When you now access the VIRTUAL_HOST, Nginx proxies the connection to your web service. Cool!

Naturally, you will have to configure your DNS to point to your Nginx server. The easiest way to do this is to configure all your services to point to it with a wildcard record. Something like this:

*.mysite.com     Host (A)    Default     xxx.xxx.xxx.xxx

In this case, we are using VirtualBox and we can settle for changing the /etc/hosts file with the IP-number of our frontend.

# /etc/hosts
redis-counter.docker    192.168.99.102
postgres-counter.docker 192.168.99.102

What is even more cool is that events works with Swarm and it is possible to use the nginx-proxy to listen to services that are started on different machines. All we have to do is configure it correctly.

Starting Nginx-Proxy

nginx-proxy is started with configuration read from the docker client environment variables. All the environments variables were automatically configured when you configured the docker client to access the Swarm, above.

# Start nginx-proxy configured to listen to swarm events, published on port 80.
$ docker run -d --name nginx \
  -v $DOCKER_CERT_PATH:$DOCKER_CERT_PATH \
  -p "80:80" \
  --env constraint:public==yes \
  --env DOCKER_HOST \
  --env DOCKER_CERT_PATH \
  --env DOCKER_TLS_VERIFY \
   jwilder/nginx-proxy


OK, we are almost done. Now it is time to start the web services.

Starting Web Services

As a web service I'm going to use a simple counter image since it can use both Postgres and Redis as backend. I want to start the web services on the same server as the databases since this allows me to use --link to connect to the container and it will speed up the data access.
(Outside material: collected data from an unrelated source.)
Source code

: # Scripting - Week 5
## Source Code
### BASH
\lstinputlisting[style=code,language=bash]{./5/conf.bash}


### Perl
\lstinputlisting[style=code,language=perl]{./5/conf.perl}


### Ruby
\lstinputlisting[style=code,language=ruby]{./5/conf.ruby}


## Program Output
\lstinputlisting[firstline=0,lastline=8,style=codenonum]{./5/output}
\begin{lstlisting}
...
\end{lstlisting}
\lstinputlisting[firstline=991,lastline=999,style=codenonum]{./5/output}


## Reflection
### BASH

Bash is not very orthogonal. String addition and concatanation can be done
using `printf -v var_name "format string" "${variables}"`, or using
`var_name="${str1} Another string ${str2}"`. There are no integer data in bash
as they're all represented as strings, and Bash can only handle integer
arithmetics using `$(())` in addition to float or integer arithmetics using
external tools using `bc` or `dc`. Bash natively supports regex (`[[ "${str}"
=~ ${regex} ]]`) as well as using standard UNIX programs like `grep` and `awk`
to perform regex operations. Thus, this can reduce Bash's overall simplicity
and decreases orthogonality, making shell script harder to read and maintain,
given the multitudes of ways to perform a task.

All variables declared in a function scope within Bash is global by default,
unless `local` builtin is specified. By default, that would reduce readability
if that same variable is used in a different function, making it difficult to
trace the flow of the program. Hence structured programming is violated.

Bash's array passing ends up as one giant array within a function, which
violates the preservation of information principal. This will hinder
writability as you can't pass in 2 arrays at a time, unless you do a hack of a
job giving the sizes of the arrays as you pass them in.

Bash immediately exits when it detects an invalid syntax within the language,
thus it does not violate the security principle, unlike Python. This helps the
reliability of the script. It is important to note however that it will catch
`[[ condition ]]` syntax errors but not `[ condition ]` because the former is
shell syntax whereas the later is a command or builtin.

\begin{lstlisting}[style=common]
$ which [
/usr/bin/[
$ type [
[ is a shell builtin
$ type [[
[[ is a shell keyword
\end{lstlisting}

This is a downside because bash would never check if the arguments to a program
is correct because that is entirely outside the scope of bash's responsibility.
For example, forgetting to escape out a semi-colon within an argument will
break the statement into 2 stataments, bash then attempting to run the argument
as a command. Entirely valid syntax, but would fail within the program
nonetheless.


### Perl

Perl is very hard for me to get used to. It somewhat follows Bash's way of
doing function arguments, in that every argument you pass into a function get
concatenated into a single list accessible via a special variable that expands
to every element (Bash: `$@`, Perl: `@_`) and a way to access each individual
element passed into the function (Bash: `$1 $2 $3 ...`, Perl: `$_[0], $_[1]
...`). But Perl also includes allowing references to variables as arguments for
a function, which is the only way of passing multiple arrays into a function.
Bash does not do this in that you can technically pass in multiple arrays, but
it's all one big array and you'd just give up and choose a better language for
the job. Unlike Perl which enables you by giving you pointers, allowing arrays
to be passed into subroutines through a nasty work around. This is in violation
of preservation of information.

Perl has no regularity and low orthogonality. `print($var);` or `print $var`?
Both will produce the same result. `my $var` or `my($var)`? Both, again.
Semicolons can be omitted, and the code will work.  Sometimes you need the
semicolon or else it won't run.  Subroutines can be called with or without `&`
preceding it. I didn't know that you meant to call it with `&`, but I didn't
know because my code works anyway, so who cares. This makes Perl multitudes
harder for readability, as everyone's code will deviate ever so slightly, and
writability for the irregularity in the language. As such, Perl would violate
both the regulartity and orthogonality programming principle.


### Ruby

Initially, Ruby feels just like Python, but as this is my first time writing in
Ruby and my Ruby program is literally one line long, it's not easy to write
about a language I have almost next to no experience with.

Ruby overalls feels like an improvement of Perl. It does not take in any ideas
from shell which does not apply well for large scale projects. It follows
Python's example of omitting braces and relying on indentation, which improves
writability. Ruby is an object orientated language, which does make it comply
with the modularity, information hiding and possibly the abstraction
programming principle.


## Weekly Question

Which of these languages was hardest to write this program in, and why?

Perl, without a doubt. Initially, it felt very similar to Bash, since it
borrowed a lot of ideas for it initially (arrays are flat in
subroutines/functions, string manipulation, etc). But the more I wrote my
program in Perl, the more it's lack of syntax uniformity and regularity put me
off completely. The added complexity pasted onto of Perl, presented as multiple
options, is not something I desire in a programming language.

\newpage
To do this I can use an affinity constraint: --env affinity:container==*redis*.

# Start a counter close to the container named redis and link to it.
$ docker run -d --name redis-counter \
  -p 80 \
  --link redis \
  --env affinity:container==*redis* \
  --env REDIS_URL=redis:6379 \
  --env VIRTUAL_HOST=redis-counter.docker \
  andersjanmyr/counter

The affinity constraint is not really necessary since affinity constraints are automatically generated by Swarm when --link is present as you can see when we start the postgres-counter.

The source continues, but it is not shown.